== Assignment ==
Where the word "Prepare" shows up in the entries below, please copy the whole line.

== Data section ==
◆ ◆ ◆ ◆ ◆ ◆ ◆

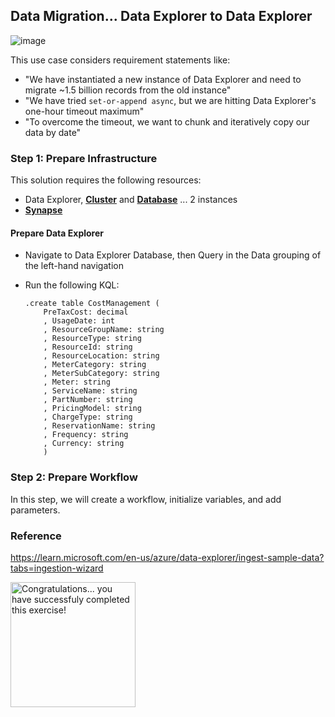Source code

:## Data Migration... Data Explorer to Data Explorer

![image](https://user-images.githubusercontent.com/44923999/195881302-076c87c3-3bd0-4495-ac0a-f111730bf670.png)

This use case considers requirement statements like:
* "We have instantiated a new instance of Data Explorer and need to migrate ~1.5 billion records from the old instance"
* "We have tried `set-or-append async`, but we are hitting Data Explorer's one-hour timeout maximum"
* "To overcome the timeout, we want to chunk and iteratively copy our data by date"

### Step 1: Prepare Infrastructure
This solution requires the following resources:

* Data Explorer, [**Cluster**](Infrastructure_DataExplorer_Cluster.md) and [**Database**](Infrastructure_DataExplorer_Database.md) ... 2 instances
* [**Synapse**](Infrastructure_Synapse.md)

#### Prepare Data Explorer

* Navigate to Data Explorer Database, then Query in the Data grouping of the left-hand navigation
* Run the following KQL:

  ```
  .create table CostManagement (
      PreTaxCost: decimal
      , UsageDate: int
      , ResourceGroupName: string
      , ResourceType: string
      , ResourceId: string
      , ResourceLocation: string
      , MeterCategory: string
      , MeterSubCategory: string
      , Meter: string
      , ServiceName: string
      , PartNumber: string
      , PricingModel: string
      , ChargeType: string
      , ReservationName: string
      , Frequency: string
      , Currency: string
      )
  ```

### Step 2: Prepare Workflow
In this step, we will create a workflow, initialize variables, and add parameters.

### Reference

https://learn.microsoft.com/en-us/azure/data-explorer/ingest-sample-data?tabs=ingestion-wizard

  <img src="https://user-images.githubusercontent.com/44923999/187472753-de7b0a75-cea5-4ae0-af73-4117b65fa92d.png" width="200" title="Congratulations... you have successfuly completed this exercise!" />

◆ ◆ ◆ ◆ ◆ ◆ ◆

== Response area ==
### Step 1: Prepare Infrastructure
#### Prepare Data Explorer
### Step 2: Prepare Workflow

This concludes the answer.